Please give back word for word the lines below, from the first one through the one with "i \iota_W(T(v_2)) \\".

**ENTRIES SUPPLIED**
-------

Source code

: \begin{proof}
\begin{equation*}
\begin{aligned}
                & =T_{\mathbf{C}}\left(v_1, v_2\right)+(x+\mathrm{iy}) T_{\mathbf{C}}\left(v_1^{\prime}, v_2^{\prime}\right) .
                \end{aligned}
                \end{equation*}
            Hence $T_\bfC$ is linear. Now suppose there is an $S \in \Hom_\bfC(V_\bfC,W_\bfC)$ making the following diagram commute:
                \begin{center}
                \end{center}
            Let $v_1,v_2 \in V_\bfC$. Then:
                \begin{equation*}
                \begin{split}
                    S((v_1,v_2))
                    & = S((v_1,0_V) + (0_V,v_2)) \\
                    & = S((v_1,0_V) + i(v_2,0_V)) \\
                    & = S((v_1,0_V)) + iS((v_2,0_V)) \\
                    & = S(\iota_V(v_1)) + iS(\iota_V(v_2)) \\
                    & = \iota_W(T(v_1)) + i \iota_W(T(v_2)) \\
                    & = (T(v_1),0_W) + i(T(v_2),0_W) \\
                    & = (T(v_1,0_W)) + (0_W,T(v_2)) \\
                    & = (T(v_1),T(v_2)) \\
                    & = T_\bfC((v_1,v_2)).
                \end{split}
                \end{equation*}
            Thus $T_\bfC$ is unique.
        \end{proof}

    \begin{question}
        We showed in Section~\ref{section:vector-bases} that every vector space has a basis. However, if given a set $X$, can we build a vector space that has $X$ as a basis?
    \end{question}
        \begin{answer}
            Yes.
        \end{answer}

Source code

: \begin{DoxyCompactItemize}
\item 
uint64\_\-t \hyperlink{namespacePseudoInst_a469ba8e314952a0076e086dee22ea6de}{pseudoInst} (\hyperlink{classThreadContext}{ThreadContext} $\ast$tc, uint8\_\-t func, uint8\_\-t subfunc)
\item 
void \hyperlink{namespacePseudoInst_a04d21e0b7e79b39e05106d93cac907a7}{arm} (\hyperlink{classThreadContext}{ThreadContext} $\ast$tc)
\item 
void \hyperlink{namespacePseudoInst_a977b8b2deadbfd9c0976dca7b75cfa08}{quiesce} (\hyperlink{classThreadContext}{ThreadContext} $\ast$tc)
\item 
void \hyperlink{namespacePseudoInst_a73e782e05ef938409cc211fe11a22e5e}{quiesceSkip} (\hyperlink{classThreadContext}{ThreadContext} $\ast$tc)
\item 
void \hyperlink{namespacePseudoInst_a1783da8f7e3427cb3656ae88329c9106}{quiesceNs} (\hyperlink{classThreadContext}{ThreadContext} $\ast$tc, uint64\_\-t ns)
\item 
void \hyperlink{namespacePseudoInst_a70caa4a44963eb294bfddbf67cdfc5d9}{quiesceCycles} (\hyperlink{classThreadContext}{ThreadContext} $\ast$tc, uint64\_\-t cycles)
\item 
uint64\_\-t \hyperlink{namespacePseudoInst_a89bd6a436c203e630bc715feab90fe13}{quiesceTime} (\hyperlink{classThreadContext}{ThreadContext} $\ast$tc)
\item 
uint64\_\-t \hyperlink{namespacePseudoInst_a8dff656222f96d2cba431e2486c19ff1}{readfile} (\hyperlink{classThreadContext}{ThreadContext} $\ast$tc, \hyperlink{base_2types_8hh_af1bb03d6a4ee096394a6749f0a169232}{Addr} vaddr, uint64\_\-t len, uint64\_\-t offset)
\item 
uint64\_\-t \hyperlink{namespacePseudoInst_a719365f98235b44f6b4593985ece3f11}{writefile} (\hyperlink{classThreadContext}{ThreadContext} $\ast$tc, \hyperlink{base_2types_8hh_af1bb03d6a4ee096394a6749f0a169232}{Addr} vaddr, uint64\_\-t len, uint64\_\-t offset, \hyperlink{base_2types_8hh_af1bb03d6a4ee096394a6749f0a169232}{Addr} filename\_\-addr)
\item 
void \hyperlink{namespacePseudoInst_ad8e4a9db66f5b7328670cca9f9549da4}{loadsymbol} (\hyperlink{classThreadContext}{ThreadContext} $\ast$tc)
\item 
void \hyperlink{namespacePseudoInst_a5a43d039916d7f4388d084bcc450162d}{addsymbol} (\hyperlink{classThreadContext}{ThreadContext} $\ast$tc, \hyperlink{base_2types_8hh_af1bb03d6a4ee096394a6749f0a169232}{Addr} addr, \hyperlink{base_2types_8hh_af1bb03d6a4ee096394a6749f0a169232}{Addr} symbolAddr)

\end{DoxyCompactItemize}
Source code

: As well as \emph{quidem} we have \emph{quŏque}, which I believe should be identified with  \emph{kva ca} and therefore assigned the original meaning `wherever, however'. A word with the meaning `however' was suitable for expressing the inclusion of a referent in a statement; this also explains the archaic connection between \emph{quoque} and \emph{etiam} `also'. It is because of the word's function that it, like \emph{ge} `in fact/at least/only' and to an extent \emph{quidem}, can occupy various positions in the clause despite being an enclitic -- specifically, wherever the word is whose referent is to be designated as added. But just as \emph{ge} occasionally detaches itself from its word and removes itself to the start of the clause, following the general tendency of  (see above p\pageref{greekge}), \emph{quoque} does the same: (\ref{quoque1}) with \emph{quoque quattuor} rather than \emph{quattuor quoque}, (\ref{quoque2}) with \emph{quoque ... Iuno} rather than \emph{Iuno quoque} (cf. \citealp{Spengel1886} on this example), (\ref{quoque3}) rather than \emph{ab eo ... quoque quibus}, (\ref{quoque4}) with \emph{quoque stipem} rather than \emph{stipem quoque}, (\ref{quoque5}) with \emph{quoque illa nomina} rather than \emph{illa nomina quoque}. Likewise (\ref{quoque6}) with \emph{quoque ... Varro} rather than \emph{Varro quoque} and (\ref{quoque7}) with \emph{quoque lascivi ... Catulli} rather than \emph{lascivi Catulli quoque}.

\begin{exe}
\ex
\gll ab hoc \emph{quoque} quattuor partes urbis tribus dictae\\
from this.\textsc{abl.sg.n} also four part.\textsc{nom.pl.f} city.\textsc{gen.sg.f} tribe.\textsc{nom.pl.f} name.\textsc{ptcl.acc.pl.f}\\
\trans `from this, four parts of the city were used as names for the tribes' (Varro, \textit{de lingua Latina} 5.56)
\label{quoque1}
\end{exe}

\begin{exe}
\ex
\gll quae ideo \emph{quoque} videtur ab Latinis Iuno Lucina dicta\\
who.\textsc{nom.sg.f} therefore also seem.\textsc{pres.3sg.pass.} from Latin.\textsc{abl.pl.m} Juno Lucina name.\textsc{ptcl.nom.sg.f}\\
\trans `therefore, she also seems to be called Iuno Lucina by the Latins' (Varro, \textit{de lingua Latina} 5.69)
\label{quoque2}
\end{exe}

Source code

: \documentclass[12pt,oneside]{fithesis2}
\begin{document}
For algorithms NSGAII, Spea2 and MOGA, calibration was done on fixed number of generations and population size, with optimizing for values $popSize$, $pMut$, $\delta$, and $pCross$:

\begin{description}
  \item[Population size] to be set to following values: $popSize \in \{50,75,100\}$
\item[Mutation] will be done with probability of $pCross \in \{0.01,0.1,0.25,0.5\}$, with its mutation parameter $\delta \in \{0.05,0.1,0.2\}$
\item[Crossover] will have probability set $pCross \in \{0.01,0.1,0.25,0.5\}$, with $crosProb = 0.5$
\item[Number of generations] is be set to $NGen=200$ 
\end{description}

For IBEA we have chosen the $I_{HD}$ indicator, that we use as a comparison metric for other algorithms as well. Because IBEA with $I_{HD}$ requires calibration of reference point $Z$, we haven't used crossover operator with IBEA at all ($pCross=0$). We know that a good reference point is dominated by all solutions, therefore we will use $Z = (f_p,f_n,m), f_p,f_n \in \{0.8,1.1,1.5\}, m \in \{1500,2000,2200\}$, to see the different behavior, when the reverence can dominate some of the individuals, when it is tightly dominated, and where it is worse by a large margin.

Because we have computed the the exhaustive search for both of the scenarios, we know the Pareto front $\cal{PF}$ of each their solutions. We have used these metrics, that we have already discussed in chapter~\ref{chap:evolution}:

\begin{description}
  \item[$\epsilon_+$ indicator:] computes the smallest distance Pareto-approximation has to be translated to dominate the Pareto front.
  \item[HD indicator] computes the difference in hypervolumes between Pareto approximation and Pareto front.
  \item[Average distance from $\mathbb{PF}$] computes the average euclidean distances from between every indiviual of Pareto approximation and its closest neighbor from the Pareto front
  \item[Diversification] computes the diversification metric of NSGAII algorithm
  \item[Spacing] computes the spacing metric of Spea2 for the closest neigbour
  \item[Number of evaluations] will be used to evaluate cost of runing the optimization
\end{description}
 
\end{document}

-------

**SOLUTION TO THE EXERCISE**
Source code

: \begin{proof}
\begin{equation*}
\begin{aligned}
                & =T_{\mathbf{C}}\left(v_1, v_2\right)+(x+\mathrm{iy}) T_{\mathbf{C}}\left(v_1^{\prime}, v_2^{\prime}\right) .
                \end{aligned}
                \end{equation*}
            Hence $T_\bfC$ is linear. Now suppose there is an $S \in \Hom_\bfC(V_\bfC,W_\bfC)$ making the following diagram commute:
                \begin{center}
                \end{center}
            Let $v_1,v_2 \in V_\bfC$. Then:
                \begin{equation*}
                \begin{split}
                    S((v_1,v_2))
                    & = S((v_1,0_V) + (0_V,v_2)) \\
                    & = S((v_1,0_V) + i(v_2,0_V)) \\
                    & = S((v_1,0_V)) + iS((v_2,0_V)) \\
                    & = S(\iota_V(v_1)) + iS(\iota_V(v_2)) \\
                    & = \iota_W(T(v_1)) + i \iota_W(T(v_2)) \\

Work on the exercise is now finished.